Estes são os novos VJs da MTV Portugal

Os queridos Luís Marvão e Patrícia Vieira são os novos VJS da @MTV portugal, e eu curiosa como sou, fui conhecê-los melhor.

Fica a entrevista!

O que vos motivou a ir ao casting?

LUÍS – Sempre disse que se um dia houvesse um casting para VJ da MTV ia logo a correr porque música e comunicação são a minha paixão. Um amigo meu viu o casting mas depressa percebi que já não ia a tempo de preparar o vídeo que pediam para enviar por Whatsapp mas a minha namorada depois diz-me que ia haver um casting presencial na Levi’s do Chiado e que eu tinha que ir, era a oportunidade certa para mim. E assim foi, um casting em que me senti logo à vontade e comecei a sonhar com este projecto para mim.

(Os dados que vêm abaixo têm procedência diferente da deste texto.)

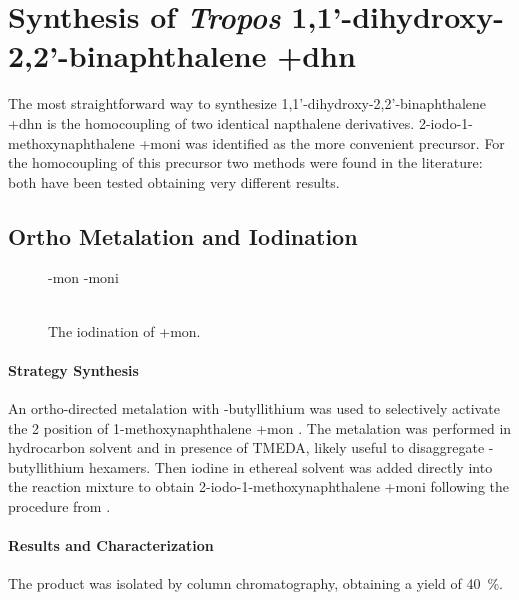 \section{Synthesis of \emph{Tropos} 1,1'-di\-hydroxy-2,2'-bi\-naphthalene \cmpd+{dhn}}
  The most straightforward way to synthesize 1,1’-di\-hydroxy-2,2’-bi\-naphthalene \cmpd+{dhn} is the homo\-coupling of two identical napthalene derivatives. 2-iodo-1-methoxy\-naphthalene \cmpd+{moni} was identified as the more convenient precursor. For the homo\-coupling of this precursor two methods were found in the literature: both have been tested obtaining very different results.

\subsection{Ortho Metalation and Iodination}
  \begin{figure}
    \cmpdref-{mon}
    \cmpdref-{moni}
  \caption{\\ The iodination of \cmpd+{mon}.\label{sc:mon-moni}}
  \end{figure}
  \paragraph{Strategy Synthesis}
    An ortho-directed metalation with \n-butyl\-lithium was used to selectively activate the 2 position of 1-methoxy\-naphthalene \cmpd+{mon} \cite{Shirley1969}. The metalation was performed in hydrocarbon solvent and in presence of TMEDA, likely useful to disaggregate \n-butyl\-lithium hexamers. Then iodine in ethereal solvent was added directly into the reaction mixture to obtain 2-iodo-1-methoxy\-naphthalene \cmpd+{moni} following the procedure from \citet{Cox1992}. 

  \paragraph{Results and Characterization}
    The product was isolated by column chromatography, obtaining a yield of 40~\%. 

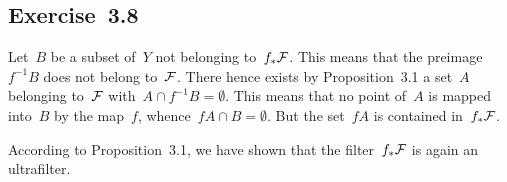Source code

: \subsection{Exercise~3.8}
\label{exercise 3.8}

Let~$B$ be a subset of~$Y$ not belonging to~$f_* \mathcal{F}$.
This means that the preimage~$f^{-1} B$ does not belong to~$\mathcal{F}$.
There hence exists by Proposition~3.1 a set~$A$ belonging to~$\mathcal{F}$ with~$A ∩ f^{-1} B = ∅$.
This means that no point of~$A$ is mapped into~$B$ by the map~$f$, whence~$f A ∩ B = ∅$.
But the set~$f A$ is contained in~$f_* \mathcal{F}$.

According to Proposition~3.1, we have shown that the filter~$f_* \mathcal{F}$ is again an ultrafilter.
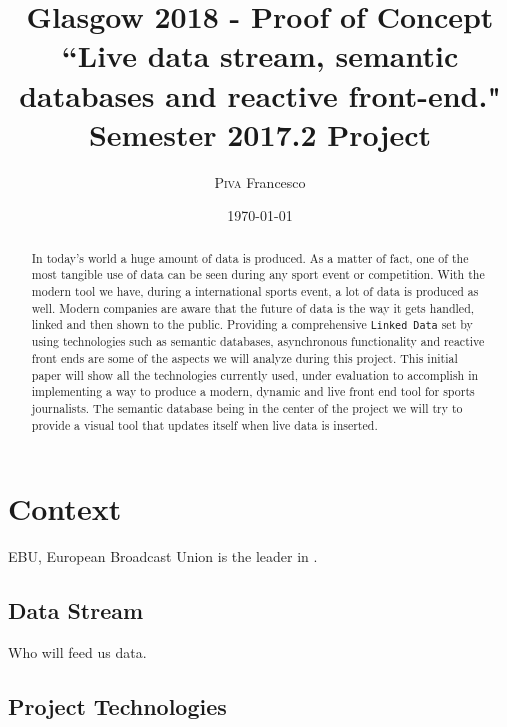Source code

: \documentclass{article}
\title{\textbf{Glasgow 2018 - Proof of Concept \\ ``Live data stream, semantic databases and reactive front-end."}{ \\ Semester 2017.2 Project }} %
\author{\textsc{Piva} Francesco}
\date{\today} %
\begin{document}
\maketitle %
\begin{center}

\end{center}

\begin{abstract}
{ In today's world a huge amount of data is produced. As a matter of fact, one of the most tangible use of data can be seen during any sport event or competition. With the modern tool we have, during a international sports event, a lot of data is produced as well. Modern companies are aware that the future of data is the way it gets handled, linked and then shown to the public. Providing a comprehensive \texttt{Linked Data} set by using technologies such as semantic databases, asynchronous functionality and reactive front ends are some of the aspects we will analyze during this project. This initial paper will show all the technologies currently used, under evaluation to accomplish in implementing a way to produce a modern, dynamic and live front end tool for sports journalists. The semantic database being in the center of the project we will try to provide a visual tool that updates itself when live data is inserted. }
\end{abstract}

\newpage 

{\vspace*{.5cm}} \section{Context}

{EBU, European Broadcast Union is the leader in .}


\subsection{Data Stream}

{Who will feed us data.}


\subsection{Project Technologies}
\end{document}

PATRÍCIA – Eu fui ao casting porque senti uma necessidade de mudar. Andava meio perdida em relação ao que queria para o meu futuro em termos profissionais, mas sempre quis fazer algo que tivesse uma relação direta com entretenimento. Ouvi o casting pela primeira vez na rádio e depois soube que ia haver casting presencial na minha faculdade, então motivei-me a ir por causa do bichinho que estava a descobrir ter pela apresentação. E no fundo a Filomena Cautela também me motivou, admiro a carreira dela e, como sabemos, começou na MTV e todas as pessoas gostam de seguir as pegadas de quem admiram.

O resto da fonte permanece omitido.